THE Department of Agricultural Research Extension yesterday urged farmers to
be prepared for the harvesting of the winter wheat crop which is expected to
begin in the next two weeks.

Arex director Dr Shadreck Mlambo told The Herald that farmers should not be
caught unawares and must start approaching the District Development Fund,
Arda and other commercial farmers for combine harvesters.

"We are expecting it to begin in the next two weeks, but these will be few
cases, but it will gain momentum as we progress," Dr Mlambo said.

The Arex chief said 71 000 hectares of land had been put under the winter
wheat crop and around 355 000 tonnes were expected from this year's winter
crop.

Zimbabwe needs between 380 000 and 400 000 tonnes of wheat a year to meet
its flour requirements.

The figure is a significant improvement from last year's 150 000 tonnes
which were delivered to the Grain Marketing Board at the end of the
marketing period.

He said they were expecting an average of five tonnes per hectare.

Dr Mlambo said the farmers must make sure that the wheat is taken off the
fields before the onset of the rainy season as the rains would damage the
crop.

Last year the rains spoiled a significant amount of wheat across the country
after the farmers failed to access combine harvesters whose costs were
prohibitive.

The farmers then resorted to the use of manual labour, which is very slow,
and they lost millions of dollars in the process.

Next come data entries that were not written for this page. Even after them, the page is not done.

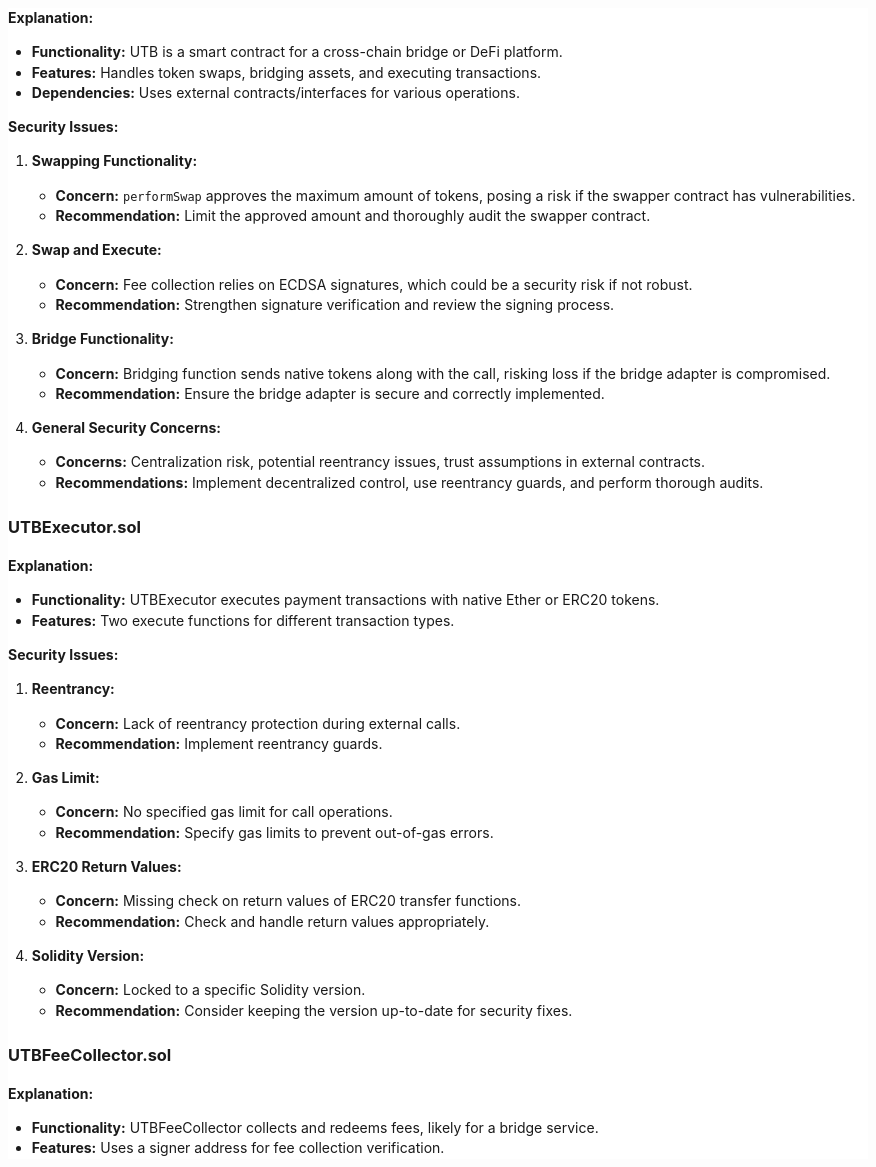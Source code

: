 **Explanation:**
- **Functionality:** UTB is a smart contract for a cross-chain bridge or DeFi platform.
- **Features:** Handles token swaps, bridging assets, and executing transactions.
- **Dependencies:** Uses external contracts/interfaces for various operations.

**Security Issues:**
1. **Swapping Functionality:**
   - **Concern:** `performSwap` approves the maximum amount of tokens, posing a risk if the swapper contract has vulnerabilities.
   - **Recommendation:** Limit the approved amount and thoroughly audit the swapper contract.

2. **Swap and Execute:**
   - **Concern:** Fee collection relies on ECDSA signatures, which could be a security risk if not robust.
   - **Recommendation:** Strengthen signature verification and review the signing process.

3. **Bridge Functionality:**
   - **Concern:** Bridging function sends native tokens along with the call, risking loss if the bridge adapter is compromised.
   - **Recommendation:** Ensure the bridge adapter is secure and correctly implemented.

4. **General Security Concerns:**
   - **Concerns:** Centralization risk, potential reentrancy issues, trust assumptions in external contracts.
   - **Recommendations:** Implement decentralized control, use reentrancy guards, and perform thorough audits.

### UTBExecutor.sol

**Explanation:**
- **Functionality:** UTBExecutor executes payment transactions with native Ether or ERC20 tokens.
- **Features:** Two execute functions for different transaction types.

**Security Issues:**
1. **Reentrancy:**
   - **Concern:** Lack of reentrancy protection during external calls.
   - **Recommendation:** Implement reentrancy guards.

2. **Gas Limit:**
   - **Concern:** No specified gas limit for call operations.
   - **Recommendation:** Specify gas limits to prevent out-of-gas errors.

3. **ERC20 Return Values:**
   - **Concern:** Missing check on return values of ERC20 transfer functions.
   - **Recommendation:** Check and handle return values appropriately.

4. **Solidity Version:**
   - **Concern:** Locked to a specific Solidity version.
   - **Recommendation:** Consider keeping the version up-to-date for security fixes.

### UTBFeeCollector.sol

**Explanation:**
- **Functionality:** UTBFeeCollector collects and redeems fees, likely for a bridge service.
- **Features:** Uses a signer address for fee collection verification.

"We urge the farmers to be ready and to make sure that wheat is taken from
the fields before the onset of the rainy season. If this is not done, the
wheat will lose its quality and grade hence the reduction of the returns to
the farmer," he said.

"If the rains start when the wheat is still in the fields, it will also
start to develop various diseases through moulds, and millers will offer low
prices," Dr Mlambo said.

The land reform programme has seen an increase in the number of new players
in wheat production as most of the newly resettled farmers are now growing
the cereal.

However, lack of equipment and funds have threatened the viability of wheat
production among the small-scale farmers.